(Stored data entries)
==*==

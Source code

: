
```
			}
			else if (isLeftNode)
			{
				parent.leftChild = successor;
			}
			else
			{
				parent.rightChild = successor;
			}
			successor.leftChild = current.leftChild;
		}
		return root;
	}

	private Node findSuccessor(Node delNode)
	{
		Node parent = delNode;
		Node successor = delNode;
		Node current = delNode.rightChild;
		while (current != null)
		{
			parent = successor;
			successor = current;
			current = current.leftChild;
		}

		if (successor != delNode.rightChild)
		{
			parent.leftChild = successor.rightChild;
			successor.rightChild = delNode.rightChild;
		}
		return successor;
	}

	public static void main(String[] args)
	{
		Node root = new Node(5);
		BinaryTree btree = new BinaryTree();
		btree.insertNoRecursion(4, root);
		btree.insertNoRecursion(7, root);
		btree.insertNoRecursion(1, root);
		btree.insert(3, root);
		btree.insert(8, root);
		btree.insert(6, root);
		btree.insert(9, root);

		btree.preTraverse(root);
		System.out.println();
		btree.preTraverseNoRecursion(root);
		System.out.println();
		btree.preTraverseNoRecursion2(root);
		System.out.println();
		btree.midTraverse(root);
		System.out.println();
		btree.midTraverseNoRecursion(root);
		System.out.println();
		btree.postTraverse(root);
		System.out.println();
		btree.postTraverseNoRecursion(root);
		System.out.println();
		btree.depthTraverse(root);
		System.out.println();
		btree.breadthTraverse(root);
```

==*==

Each line above with the word "insertNoRecursion" needs to be copied.

▶ **RESPONSE BELOW**:
		btree.insertNoRecursion(4, root);
		btree.insertNoRecursion(7, root);
		btree.insertNoRecursion(1, root);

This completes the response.